Task item.
Could you return every record below exactly as it is written?
⟨
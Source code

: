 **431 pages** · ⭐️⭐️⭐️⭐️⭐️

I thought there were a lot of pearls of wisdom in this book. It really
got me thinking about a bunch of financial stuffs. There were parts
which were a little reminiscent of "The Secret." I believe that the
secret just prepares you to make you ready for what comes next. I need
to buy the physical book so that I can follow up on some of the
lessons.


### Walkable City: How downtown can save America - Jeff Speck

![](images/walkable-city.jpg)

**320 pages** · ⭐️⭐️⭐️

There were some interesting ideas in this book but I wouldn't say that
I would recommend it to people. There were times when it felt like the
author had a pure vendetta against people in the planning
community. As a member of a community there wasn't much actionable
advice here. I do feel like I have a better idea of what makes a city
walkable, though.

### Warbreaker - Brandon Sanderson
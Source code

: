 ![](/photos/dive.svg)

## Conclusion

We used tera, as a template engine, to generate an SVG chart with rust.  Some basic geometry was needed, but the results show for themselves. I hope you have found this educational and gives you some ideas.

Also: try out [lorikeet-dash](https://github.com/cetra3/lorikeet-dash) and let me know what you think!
⟩
The completed task.
Source code

: **431 pages** · ⭐️⭐️⭐️⭐️⭐️

I thought there were a lot of pearls of wisdom in this book. It really
got me thinking about a bunch of financial stuffs. There were parts
which were a little reminiscent of "The Secret." I believe that the
secret just prepares you to make you ready for what comes next. I need
to buy the physical book so that I can follow up on some of the
lessons.


### Walkable City: How downtown can save America - Jeff Speck

![](images/walkable-city.jpg)

**320 pages** · ⭐️⭐️⭐️

There were some interesting ideas in this book but I wouldn't say that
I would recommend it to people. There were times when it felt like the
author had a pure vendetta against people in the planning
community. As a member of a community there wasn't much actionable
advice here. I do feel like I have a better idea of what makes a city
walkable, though.

### Warbreaker - Brandon Sanderson
Source code

: ![](/photos/dive.svg)

## Conclusion

We used tera, as a template engine, to generate an SVG chart with rust.  Some basic geometry was needed, but the results show for themselves. I hope you have found this educational and gives you some ideas.

Also: try out [lorikeet-dash](https://github.com/cetra3/lorikeet-dash) and let me know what you think!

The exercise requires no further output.